The records are to be copied exactly and in full.

----

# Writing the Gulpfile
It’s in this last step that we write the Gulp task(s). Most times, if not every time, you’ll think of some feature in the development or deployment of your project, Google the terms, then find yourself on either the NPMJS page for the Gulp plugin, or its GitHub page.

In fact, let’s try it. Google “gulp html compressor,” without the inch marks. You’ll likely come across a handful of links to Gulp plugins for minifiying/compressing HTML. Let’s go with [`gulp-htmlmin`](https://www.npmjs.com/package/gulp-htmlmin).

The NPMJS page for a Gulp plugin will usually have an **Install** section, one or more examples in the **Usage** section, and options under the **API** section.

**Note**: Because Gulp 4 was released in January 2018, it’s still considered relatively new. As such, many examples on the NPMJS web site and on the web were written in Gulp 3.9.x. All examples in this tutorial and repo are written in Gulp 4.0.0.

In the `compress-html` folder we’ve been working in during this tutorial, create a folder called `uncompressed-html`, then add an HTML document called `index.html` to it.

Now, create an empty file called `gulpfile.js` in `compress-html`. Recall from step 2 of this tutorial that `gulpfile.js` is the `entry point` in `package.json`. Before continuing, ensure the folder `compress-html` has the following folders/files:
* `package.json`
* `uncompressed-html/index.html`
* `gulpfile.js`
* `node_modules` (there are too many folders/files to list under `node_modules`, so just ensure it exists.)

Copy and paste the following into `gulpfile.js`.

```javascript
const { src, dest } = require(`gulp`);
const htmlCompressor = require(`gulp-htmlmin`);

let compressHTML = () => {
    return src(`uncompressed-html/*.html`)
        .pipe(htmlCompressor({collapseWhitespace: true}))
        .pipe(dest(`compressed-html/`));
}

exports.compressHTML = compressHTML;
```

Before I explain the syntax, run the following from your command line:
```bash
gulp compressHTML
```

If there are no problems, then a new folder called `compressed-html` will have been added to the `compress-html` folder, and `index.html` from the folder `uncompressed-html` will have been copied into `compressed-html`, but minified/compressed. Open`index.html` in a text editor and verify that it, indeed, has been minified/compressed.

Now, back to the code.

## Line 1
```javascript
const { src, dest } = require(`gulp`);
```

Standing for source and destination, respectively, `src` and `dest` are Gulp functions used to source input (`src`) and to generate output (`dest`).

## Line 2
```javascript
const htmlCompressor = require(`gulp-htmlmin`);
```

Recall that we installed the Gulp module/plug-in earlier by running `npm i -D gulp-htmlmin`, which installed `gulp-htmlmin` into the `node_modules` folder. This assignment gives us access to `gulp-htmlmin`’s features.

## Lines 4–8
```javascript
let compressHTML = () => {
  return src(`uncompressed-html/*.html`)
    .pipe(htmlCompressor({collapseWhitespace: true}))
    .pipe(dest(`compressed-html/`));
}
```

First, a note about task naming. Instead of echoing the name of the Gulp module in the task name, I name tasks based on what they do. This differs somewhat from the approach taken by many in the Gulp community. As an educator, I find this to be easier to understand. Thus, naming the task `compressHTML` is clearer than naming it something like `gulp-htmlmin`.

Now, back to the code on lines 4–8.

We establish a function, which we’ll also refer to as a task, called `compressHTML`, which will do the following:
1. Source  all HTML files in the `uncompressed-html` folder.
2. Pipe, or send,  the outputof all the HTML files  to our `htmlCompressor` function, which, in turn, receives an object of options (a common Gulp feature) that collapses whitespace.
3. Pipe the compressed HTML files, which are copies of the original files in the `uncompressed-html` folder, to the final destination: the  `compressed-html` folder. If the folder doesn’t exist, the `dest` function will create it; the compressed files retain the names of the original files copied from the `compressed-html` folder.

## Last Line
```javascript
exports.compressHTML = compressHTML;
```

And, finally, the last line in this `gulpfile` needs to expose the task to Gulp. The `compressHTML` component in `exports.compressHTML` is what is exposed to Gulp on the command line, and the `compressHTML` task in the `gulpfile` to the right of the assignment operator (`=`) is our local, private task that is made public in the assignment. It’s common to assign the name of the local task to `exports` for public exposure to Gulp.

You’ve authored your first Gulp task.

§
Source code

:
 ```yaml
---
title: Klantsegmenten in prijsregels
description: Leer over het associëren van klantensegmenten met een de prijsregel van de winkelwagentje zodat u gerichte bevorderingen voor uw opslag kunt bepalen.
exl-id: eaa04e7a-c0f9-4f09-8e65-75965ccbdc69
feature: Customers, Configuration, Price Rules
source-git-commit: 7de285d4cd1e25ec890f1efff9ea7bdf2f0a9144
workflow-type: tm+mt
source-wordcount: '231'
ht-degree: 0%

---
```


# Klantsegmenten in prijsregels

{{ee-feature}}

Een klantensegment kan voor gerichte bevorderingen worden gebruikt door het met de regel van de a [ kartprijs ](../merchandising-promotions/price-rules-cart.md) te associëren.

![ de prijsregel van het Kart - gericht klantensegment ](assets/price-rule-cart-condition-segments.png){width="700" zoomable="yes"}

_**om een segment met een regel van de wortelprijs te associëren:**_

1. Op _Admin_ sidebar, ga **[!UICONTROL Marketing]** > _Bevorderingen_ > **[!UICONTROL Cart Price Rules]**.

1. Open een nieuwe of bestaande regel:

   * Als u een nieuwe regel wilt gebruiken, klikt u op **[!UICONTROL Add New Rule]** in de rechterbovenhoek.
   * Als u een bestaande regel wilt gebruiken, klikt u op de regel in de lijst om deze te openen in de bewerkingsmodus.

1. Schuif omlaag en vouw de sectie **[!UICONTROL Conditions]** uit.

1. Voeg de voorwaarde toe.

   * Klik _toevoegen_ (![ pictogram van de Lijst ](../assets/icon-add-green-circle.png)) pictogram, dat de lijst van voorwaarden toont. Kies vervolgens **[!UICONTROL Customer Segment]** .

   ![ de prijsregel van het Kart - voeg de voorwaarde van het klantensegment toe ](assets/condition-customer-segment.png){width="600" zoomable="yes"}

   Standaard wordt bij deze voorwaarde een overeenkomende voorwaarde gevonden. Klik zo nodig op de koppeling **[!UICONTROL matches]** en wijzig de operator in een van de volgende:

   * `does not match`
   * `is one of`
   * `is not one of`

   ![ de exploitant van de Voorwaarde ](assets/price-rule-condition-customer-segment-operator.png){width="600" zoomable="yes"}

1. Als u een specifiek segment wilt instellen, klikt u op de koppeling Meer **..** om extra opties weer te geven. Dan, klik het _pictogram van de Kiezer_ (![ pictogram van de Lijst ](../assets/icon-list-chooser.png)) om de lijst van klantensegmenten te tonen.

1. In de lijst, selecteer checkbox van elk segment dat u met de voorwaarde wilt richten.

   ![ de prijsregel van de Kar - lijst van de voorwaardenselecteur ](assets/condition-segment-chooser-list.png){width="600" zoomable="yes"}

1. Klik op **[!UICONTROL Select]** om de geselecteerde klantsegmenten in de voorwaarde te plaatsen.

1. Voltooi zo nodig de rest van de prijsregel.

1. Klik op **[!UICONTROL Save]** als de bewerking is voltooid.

----

- EXPECTED ANSWER -
# Writing the Gulpfile
It’s in this last step that we write the Gulp task(s). Most times, if not every time, you’ll think of some feature in the development or deployment of your project, Google the terms, then find yourself on either the NPMJS page for the Gulp plugin, or its GitHub page.

In fact, let’s try it. Google “gulp html compressor,” without the inch marks. You’ll likely come across a handful of links to Gulp plugins for minifiying/compressing HTML. Let’s go with [`gulp-htmlmin`](https://www.npmjs.com/package/gulp-htmlmin).

The NPMJS page for a Gulp plugin will usually have an **Install** section, one or more examples in the **Usage** section, and options under the **API** section.

**Note**: Because Gulp 4 was released in January 2018, it’s still considered relatively new. As such, many examples on the NPMJS web site and on the web were written in Gulp 3.9.x. All examples in this tutorial and repo are written in Gulp 4.0.0.

In the `compress-html` folder we’ve been working in during this tutorial, create a folder called `uncompressed-html`, then add an HTML document called `index.html` to it.

Now, create an empty file called `gulpfile.js` in `compress-html`. Recall from step 2 of this tutorial that `gulpfile.js` is the `entry point` in `package.json`. Before continuing, ensure the folder `compress-html` has the following folders/files:
* `package.json`
* `uncompressed-html/index.html`
* `gulpfile.js`
* `node_modules` (there are too many folders/files to list under `node_modules`, so just ensure it exists.)

Copy and paste the following into `gulpfile.js`.

```javascript
const { src, dest } = require(`gulp`);
const htmlCompressor = require(`gulp-htmlmin`);

let compressHTML = () => {
    return src(`uncompressed-html/*.html`)
        .pipe(htmlCompressor({collapseWhitespace: true}))
        .pipe(dest(`compressed-html/`));
}

exports.compressHTML = compressHTML;
```

Before I explain the syntax, run the following from your command line:
```bash
gulp compressHTML
```

If there are no problems, then a new folder called `compressed-html` will have been added to the `compress-html` folder, and `index.html` from the folder `uncompressed-html` will have been copied into `compressed-html`, but minified/compressed. Open`index.html` in a text editor and verify that it, indeed, has been minified/compressed.

Now, back to the code.

## Line 1
```javascript
const { src, dest } = require(`gulp`);
```

Standing for source and destination, respectively, `src` and `dest` are Gulp functions used to source input (`src`) and to generate output (`dest`).

## Line 2
```javascript
const htmlCompressor = require(`gulp-htmlmin`);
```

Recall that we installed the Gulp module/plug-in earlier by running `npm i -D gulp-htmlmin`, which installed `gulp-htmlmin` into the `node_modules` folder. This assignment gives us access to `gulp-htmlmin`’s features.

## Lines 4–8
```javascript
let compressHTML = () => {
  return src(`uncompressed-html/*.html`)
    .pipe(htmlCompressor({collapseWhitespace: true}))
    .pipe(dest(`compressed-html/`));
}
```

First, a note about task naming. Instead of echoing the name of the Gulp module in the task name, I name tasks based on what they do. This differs somewhat from the approach taken by many in the Gulp community. As an educator, I find this to be easier to understand. Thus, naming the task `compressHTML` is clearer than naming it something like `gulp-htmlmin`.

Now, back to the code on lines 4–8.

We establish a function, which we’ll also refer to as a task, called `compressHTML`, which will do the following:
1. Source  all HTML files in the `uncompressed-html` folder.
2. Pipe, or send,  the outputof all the HTML files  to our `htmlCompressor` function, which, in turn, receives an object of options (a common Gulp feature) that collapses whitespace.
3. Pipe the compressed HTML files, which are copies of the original files in the `uncompressed-html` folder, to the final destination: the  `compressed-html` folder. If the folder doesn’t exist, the `dest` function will create it; the compressed files retain the names of the original files copied from the `compressed-html` folder.

## Last Line
```javascript
exports.compressHTML = compressHTML;
```

And, finally, the last line in this `gulpfile` needs to expose the task to Gulp. The `compressHTML` component in `exports.compressHTML` is what is exposed to Gulp on the command line, and the `compressHTML` task in the `gulpfile` to the right of the assignment operator (`=`) is our local, private task that is made public in the assignment. It’s common to assign the name of the local task to `exports` for public exposure to Gulp.

You’ve authored your first Gulp task.

§
Source code

:
 ```yaml
---
title: Klantsegmenten in prijsregels
description: Leer over het associëren van klantensegmenten met een de prijsregel van de winkelwagentje zodat u gerichte bevorderingen voor uw opslag kunt bepalen.
exl-id: eaa04e7a-c0f9-4f09-8e65-75965ccbdc69
feature: Customers, Configuration, Price Rules
source-git-commit: 7de285d4cd1e25ec890f1efff9ea7bdf2f0a9144
workflow-type: tm+mt
source-wordcount: '231'
ht-degree: 0%

---
```


# Klantsegmenten in prijsregels

{{ee-feature}}

Een klantensegment kan voor gerichte bevorderingen worden gebruikt door het met de regel van de a [ kartprijs ](../merchandising-promotions/price-rules-cart.md) te associëren.

![ de prijsregel van het Kart - gericht klantensegment ](assets/price-rule-cart-condition-segments.png){width="700" zoomable="yes"}

_**om een segment met een regel van de wortelprijs te associëren:**_

1. Op _Admin_ sidebar, ga **[!UICONTROL Marketing]** > _Bevorderingen_ > **[!UICONTROL Cart Price Rules]**.

1. Open een nieuwe of bestaande regel:

   * Als u een nieuwe regel wilt gebruiken, klikt u op **[!UICONTROL Add New Rule]** in de rechterbovenhoek.
   * Als u een bestaande regel wilt gebruiken, klikt u op de regel in de lijst om deze te openen in de bewerkingsmodus.

1. Schuif omlaag en vouw de sectie **[!UICONTROL Conditions]** uit.

1. Voeg de voorwaarde toe.

   * Klik _toevoegen_ (![ pictogram van de Lijst ](../assets/icon-add-green-circle.png)) pictogram, dat de lijst van voorwaarden toont. Kies vervolgens **[!UICONTROL Customer Segment]** .

   ![ de prijsregel van het Kart - voeg de voorwaarde van het klantensegment toe ](assets/condition-customer-segment.png){width="600" zoomable="yes"}

   Standaard wordt bij deze voorwaarde een overeenkomende voorwaarde gevonden. Klik zo nodig op de koppeling **[!UICONTROL matches]** en wijzig de operator in een van de volgende:

   * `does not match`
   * `is one of`
   * `is not one of`

   ![ de exploitant van de Voorwaarde ](assets/price-rule-condition-customer-segment-operator.png){width="600" zoomable="yes"}

1. Als u een specifiek segment wilt instellen, klikt u op de koppeling Meer **..** om extra opties weer te geven. Dan, klik het _pictogram van de Kiezer_ (![ pictogram van de Lijst ](../assets/icon-list-chooser.png)) om de lijst van klantensegmenten te tonen.

1. In de lijst, selecteer checkbox van elk segment dat u met de voorwaarde wilt richten.

   ![ de prijsregel van de Kar - lijst van de voorwaardenselecteur ](assets/condition-segment-chooser-list.png){width="600" zoomable="yes"}

1. Klik op **[!UICONTROL Select]** om de geselecteerde klantsegmenten in de voorwaarde te plaatsen.

1. Voltooi zo nodig de rest van de prijsregel.

1. Klik op **[!UICONTROL Save]** als de bewerking is voltooid.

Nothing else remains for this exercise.